Bruhns

**Name of the Vulnerable Software and Affected Versions** Google Chrome versions prior to 14.0.835.163 **Description** The issue is related to incorrect permissions used by Google Chrome for non-gallery pages. The impact and attack vectors of this issue are not specified. **Recommendations** For versions prior to 14.0.835.163, update to version 14.0.835.163 or later to resolve the issue.

**Name of the Vulnerable Software and Affected Versions** ESet NOD32 version 2.70.0039.0000 **Description** The issue is related to the handling of certain e-mail messages. Specifically, it does not properly handle multipart/mixed e-mail messages with many MIME parts and possibly e-mail messages with many "Content-type: message/rfc822;" headers. This can be exploited by remote attackers to cause a denial of service through stack consumption or other resource consumption by sending a large e-mail message. **Recommendations** For ESet NOD32 version 2.70.0039.0000, consider updating to a newer version that addresses this issue, as the current version does not properly handle specific types of e-mail messages, leading to potential denial of service attacks. At the moment, there is no information about a newer version that contains a fix for this vulnerability.

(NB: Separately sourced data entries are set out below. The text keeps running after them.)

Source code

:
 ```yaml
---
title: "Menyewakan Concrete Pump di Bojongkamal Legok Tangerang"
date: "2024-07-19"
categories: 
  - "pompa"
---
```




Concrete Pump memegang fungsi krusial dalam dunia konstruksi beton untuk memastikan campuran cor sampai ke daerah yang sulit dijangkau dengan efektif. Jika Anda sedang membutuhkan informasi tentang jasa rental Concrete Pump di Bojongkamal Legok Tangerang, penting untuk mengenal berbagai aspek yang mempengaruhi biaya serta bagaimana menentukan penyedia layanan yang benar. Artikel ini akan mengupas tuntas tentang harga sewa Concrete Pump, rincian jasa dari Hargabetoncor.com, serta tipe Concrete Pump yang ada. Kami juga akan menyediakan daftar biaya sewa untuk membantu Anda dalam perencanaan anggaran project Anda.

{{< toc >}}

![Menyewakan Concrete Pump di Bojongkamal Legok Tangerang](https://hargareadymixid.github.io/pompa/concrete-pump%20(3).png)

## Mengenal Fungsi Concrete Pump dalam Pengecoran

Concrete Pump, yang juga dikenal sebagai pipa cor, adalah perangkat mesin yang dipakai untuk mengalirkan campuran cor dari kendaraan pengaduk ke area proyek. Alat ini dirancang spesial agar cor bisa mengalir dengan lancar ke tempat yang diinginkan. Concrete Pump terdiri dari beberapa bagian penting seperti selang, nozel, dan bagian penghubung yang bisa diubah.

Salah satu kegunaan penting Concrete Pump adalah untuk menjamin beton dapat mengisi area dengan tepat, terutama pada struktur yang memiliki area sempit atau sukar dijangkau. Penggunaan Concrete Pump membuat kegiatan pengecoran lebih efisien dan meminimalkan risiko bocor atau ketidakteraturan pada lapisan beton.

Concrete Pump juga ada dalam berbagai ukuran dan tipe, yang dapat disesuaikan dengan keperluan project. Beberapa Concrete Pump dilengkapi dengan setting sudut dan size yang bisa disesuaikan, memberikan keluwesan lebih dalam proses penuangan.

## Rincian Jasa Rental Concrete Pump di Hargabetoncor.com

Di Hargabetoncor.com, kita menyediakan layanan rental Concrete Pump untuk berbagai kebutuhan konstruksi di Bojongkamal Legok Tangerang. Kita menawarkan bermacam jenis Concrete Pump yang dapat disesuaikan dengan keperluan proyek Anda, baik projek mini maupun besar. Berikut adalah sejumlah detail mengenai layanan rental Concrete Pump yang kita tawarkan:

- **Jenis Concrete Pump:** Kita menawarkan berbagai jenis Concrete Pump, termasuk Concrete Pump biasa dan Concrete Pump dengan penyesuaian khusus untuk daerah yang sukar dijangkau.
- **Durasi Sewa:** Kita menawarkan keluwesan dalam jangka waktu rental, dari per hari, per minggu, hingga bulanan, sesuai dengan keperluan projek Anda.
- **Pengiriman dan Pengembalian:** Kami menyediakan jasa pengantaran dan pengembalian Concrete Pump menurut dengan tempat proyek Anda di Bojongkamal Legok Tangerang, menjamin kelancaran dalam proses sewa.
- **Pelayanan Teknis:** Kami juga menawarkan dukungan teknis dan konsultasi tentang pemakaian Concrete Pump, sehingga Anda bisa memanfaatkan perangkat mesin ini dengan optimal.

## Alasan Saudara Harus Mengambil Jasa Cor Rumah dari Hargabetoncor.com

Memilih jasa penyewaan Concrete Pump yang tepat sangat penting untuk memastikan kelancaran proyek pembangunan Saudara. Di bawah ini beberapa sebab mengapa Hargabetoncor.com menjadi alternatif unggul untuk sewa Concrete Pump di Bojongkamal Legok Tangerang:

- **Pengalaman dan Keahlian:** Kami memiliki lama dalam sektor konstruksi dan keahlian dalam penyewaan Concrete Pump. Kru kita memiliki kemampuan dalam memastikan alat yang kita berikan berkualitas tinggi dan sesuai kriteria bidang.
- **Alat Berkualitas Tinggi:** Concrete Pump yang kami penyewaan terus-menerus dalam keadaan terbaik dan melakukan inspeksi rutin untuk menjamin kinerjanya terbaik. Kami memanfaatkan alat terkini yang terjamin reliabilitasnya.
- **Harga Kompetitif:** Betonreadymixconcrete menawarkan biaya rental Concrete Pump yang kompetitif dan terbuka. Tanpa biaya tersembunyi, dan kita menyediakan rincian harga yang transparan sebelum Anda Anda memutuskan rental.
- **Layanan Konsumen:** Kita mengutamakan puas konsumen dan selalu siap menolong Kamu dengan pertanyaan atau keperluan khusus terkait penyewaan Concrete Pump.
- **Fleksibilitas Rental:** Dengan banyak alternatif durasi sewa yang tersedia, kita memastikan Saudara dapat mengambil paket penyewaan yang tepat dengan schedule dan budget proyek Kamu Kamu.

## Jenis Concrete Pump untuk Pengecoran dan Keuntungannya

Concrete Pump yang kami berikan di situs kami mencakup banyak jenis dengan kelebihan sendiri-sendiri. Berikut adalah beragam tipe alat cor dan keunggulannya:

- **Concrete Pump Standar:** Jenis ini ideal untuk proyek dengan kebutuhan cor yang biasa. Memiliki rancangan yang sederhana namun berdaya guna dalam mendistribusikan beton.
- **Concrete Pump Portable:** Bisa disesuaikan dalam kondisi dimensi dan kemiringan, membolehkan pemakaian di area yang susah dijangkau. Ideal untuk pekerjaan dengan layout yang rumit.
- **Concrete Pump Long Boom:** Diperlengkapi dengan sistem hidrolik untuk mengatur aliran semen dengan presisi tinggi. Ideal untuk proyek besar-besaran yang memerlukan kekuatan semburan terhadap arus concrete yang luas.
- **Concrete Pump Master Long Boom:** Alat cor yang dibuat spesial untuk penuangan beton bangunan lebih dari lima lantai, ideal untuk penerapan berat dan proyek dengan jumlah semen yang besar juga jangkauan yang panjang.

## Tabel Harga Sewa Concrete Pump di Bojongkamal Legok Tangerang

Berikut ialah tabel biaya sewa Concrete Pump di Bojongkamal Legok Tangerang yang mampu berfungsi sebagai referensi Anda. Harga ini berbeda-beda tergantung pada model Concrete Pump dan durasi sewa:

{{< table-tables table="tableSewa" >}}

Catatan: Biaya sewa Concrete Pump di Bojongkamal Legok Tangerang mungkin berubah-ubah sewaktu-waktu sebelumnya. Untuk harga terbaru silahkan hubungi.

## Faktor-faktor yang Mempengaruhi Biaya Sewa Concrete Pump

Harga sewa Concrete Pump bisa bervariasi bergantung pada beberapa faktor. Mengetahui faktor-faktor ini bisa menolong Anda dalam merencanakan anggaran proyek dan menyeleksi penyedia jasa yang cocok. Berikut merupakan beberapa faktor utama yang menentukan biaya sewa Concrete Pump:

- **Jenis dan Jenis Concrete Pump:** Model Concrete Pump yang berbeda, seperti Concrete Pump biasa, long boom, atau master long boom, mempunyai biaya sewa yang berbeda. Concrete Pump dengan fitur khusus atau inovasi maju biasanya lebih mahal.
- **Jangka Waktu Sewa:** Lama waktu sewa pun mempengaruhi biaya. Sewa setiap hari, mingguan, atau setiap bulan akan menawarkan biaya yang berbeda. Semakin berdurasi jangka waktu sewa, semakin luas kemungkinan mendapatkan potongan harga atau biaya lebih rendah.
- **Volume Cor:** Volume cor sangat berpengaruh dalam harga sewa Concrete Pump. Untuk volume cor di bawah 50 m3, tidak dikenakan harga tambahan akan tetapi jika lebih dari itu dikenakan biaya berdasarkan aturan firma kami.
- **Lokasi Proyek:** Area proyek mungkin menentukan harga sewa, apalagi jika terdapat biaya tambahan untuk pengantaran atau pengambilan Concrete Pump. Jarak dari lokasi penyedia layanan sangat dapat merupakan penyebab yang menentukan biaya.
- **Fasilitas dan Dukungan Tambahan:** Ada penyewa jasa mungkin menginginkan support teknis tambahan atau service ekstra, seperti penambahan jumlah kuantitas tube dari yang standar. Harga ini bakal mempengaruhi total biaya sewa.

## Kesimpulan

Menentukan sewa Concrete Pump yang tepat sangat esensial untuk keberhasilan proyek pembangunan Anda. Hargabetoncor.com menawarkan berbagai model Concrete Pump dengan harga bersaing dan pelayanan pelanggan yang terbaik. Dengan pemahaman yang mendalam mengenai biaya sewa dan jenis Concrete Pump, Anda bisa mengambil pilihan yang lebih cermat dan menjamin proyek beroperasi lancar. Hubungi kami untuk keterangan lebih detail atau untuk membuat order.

**Name of the Vulnerable Software and Affected Versions** Norton Internet Security version 15.5.0.23 **Description** The issue is related to how Norton Antivirus handles certain email messages. Specifically, it does not properly handle multipart/mixed email messages with many MIME parts and possibly email messages with many "Content-type: message/rfc822;" headers. This can be exploited by remote attackers to cause a denial of service through stack consumption or other resource consumption by sending a large email message. **Recommendations** For Norton Internet Security version 15.5.0.23, update to a newer version that addresses this issue to prevent potential denial of service attacks.

**Name of the Vulnerable Software and Affected Versions** Opera version 9.51 **Description** The issue is related to the handling of certain e-mail messages. Specifically, it involves (1) multipart/mixed e-mail messages with many MIME parts and possibly (2) e-mail messages with many "Content-type: message/rfc822;" headers. This can be exploited by remote attackers to cause a denial of service, potentially leading to stack consumption or other resource consumption, via a large e-mail message. **Recommendations** For Opera version 9.51, consider avoiding the use of the affected e-mail handling functionality until a patch is available. As a temporary workaround, restrict the processing of multipart/mixed e-mail messages with many MIME parts and e-mail messages with many "Content-type: message/rfc822;" headers to minimize the risk of exploitation.